“Mucize nedir?” diye sorsan bana kalbinden geçen duygunun, zihninden geçen düşünceyle bir olmasıdır derim. “Daha büyük resmi görelim” dersen, o da kabul. O zaman kainatı, doğayı, insanı, hayvanı, bitkileri ve tüm canlıları ayrı ayrı hissettiğinde kalbine doğan o “işte bu” hali derim.
Mucize gün içerisinde ne çok yerdedir aslında, görmesini bilene. Zaman, mekan bağımsız ne kadar çok şekilde tezahür ediyor. Rutinin pençesine takılmadan, keyifle yaşamaya niyet edince başlıyor hikaye. Burada mucizeyi nasıl tanımladığında da yatıyor sır bence.

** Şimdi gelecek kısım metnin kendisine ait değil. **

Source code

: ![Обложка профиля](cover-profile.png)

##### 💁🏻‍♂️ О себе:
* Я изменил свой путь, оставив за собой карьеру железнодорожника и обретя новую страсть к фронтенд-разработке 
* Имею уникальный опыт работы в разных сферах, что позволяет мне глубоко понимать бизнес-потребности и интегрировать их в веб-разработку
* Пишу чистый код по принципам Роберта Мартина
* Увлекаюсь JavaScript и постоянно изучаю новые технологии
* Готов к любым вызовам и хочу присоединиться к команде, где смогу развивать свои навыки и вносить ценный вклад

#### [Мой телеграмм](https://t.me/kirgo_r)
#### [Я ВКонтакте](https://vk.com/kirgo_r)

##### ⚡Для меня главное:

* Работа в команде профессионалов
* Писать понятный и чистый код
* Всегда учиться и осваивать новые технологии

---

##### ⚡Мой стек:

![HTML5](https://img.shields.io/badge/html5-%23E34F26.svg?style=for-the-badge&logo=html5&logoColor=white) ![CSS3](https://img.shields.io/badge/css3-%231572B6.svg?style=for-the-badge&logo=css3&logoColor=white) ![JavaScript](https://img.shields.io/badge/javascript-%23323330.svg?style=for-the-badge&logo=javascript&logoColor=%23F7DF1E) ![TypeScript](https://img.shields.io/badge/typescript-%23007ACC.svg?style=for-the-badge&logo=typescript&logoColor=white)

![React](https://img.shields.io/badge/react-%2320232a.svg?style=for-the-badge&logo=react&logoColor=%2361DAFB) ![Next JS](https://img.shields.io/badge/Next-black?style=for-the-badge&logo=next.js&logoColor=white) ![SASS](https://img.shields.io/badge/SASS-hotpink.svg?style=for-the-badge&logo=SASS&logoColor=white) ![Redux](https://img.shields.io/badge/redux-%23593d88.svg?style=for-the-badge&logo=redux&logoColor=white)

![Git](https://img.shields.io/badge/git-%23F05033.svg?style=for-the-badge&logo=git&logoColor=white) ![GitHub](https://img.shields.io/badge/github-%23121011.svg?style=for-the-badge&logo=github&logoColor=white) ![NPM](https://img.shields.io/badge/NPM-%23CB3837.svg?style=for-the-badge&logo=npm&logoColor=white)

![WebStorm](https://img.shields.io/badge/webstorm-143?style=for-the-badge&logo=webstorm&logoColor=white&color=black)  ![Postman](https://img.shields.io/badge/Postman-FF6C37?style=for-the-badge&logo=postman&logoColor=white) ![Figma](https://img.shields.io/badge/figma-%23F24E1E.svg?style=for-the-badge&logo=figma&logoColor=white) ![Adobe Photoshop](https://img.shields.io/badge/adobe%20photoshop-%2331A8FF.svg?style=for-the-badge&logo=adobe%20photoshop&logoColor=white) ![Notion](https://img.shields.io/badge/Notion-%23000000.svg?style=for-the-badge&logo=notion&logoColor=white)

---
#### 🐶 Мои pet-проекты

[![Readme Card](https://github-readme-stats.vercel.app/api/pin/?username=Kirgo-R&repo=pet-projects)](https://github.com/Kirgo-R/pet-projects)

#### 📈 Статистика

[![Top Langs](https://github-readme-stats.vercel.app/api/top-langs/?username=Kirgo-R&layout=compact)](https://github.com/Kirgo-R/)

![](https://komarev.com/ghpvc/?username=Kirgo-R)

Sabah uyanırsın, aldığın nefesi, tüm zihinsel, ruhsal ve fiziksel becerilerin ile bunların bütünü olan sağlığını selamlarsın. Güneşin yaşam enerjisini selamlarsın. Elini, yüzü yıkar aynadaki yansımanı görür, mucizenin kendisi olduğunun idrakıyla kendini selamlarsın. Bir günaydın ve gülümseme ile ev halkını selamlarsın. Kahvaltını yaparken, sadece beslenmekle kalmazsın. Sofrada yediklerin için kurdun, kuşun hakkını, toprağın nimetini, ekeni, biçeni, yetiştireni selamlarsın. Bunları gerçekleştirdiğin alım gücünü selamlarsın.
Evden çıkıp işine, okuluna gidersin. Gökyüzüne bakıp maviyi, doğaya bakıp yeşili selamlarsın. Bunları görebilen gözlerini selamlarsın. İşine gider masanı, arkadaşlarını, hatta işini selamlarsın. Öğrenciysen öğretmenlerini, arkadaşlarını selamlarsın.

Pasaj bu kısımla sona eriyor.